## WORK TO COMPLETE
Which lines of the entries contain the string "elixir"? Copy each of them.
━━━ DATA FOR THIS TASK
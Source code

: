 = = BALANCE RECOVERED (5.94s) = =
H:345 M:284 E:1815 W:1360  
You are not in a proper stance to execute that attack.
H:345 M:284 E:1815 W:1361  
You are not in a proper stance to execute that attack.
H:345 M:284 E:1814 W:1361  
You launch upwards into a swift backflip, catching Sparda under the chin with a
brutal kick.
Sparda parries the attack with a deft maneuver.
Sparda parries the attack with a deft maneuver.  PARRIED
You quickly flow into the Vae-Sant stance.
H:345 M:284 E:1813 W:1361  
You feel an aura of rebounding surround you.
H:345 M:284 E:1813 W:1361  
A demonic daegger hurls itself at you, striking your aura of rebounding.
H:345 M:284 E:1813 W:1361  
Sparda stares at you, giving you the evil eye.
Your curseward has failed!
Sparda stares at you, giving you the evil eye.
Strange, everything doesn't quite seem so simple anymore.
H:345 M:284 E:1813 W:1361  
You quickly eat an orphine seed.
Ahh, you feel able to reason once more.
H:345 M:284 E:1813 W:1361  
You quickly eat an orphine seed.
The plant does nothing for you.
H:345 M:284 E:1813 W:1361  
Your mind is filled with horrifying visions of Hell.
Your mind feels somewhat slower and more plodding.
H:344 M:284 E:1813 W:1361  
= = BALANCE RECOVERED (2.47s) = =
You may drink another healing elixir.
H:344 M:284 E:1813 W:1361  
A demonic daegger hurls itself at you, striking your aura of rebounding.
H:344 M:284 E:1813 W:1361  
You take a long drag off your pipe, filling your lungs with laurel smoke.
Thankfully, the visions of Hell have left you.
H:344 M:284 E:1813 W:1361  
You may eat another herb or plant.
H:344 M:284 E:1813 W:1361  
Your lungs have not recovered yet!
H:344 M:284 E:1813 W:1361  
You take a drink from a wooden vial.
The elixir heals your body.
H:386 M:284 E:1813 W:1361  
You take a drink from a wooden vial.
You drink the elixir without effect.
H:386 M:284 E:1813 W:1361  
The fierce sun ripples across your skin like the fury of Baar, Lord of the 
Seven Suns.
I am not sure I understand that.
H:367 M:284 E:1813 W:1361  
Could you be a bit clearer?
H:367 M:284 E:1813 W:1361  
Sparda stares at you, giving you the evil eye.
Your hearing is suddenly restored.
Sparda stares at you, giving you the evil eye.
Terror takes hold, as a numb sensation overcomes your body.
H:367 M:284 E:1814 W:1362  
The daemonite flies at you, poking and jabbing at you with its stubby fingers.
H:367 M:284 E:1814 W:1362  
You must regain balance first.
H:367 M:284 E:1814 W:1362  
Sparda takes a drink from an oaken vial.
━━━━━━
## EXERCISE OUTPUT
You may drink another healing elixir.
The elixir heals your body.
You drink the elixir without effect.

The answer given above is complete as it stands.